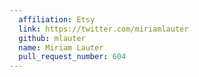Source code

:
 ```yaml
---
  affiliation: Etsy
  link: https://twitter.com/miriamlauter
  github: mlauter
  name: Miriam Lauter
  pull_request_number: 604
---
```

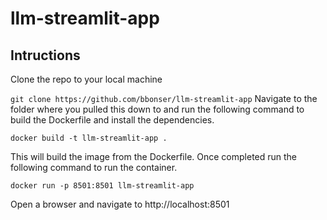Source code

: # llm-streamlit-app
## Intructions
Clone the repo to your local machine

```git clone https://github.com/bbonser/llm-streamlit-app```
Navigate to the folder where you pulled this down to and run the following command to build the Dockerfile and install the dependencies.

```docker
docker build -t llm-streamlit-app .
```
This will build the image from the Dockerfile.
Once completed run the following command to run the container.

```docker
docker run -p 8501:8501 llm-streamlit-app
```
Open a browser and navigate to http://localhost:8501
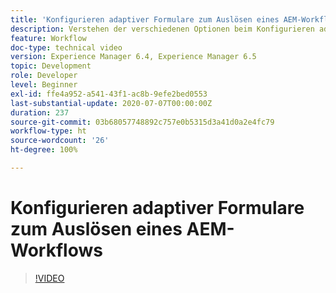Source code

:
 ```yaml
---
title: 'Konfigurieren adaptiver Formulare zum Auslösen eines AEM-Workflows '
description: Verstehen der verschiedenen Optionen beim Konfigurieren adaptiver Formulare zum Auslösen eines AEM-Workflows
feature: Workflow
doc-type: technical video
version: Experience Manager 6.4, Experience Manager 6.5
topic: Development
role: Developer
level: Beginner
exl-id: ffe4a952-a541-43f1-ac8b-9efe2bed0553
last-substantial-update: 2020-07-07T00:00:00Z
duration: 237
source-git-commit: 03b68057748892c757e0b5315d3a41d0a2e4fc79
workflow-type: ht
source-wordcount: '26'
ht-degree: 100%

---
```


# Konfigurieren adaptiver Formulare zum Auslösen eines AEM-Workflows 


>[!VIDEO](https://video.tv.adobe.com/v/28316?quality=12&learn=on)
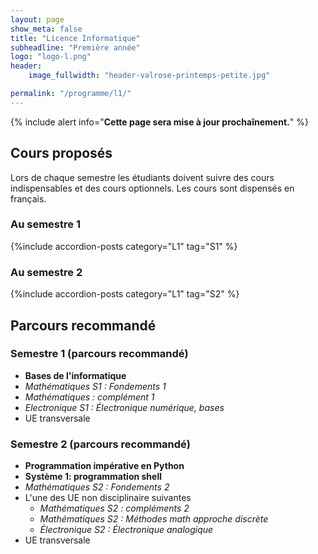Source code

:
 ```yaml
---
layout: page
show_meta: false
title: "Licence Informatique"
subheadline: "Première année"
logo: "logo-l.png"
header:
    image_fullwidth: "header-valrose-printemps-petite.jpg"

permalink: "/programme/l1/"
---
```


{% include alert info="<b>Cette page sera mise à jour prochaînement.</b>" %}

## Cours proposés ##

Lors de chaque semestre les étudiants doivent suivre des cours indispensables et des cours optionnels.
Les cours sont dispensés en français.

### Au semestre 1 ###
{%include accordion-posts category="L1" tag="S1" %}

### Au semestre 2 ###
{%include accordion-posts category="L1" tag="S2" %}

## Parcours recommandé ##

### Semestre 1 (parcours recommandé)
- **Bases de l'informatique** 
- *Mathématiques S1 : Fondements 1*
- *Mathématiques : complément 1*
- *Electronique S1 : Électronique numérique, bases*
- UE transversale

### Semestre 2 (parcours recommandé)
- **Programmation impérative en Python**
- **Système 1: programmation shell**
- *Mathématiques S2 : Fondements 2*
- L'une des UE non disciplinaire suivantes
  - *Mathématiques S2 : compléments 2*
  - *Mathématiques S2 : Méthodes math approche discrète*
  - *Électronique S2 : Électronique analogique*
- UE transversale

━━━

To do: Return every line of the listing above that contains "header".

Response below:
header:
    image_fullwidth: "header-valrose-printemps-petite.jpg"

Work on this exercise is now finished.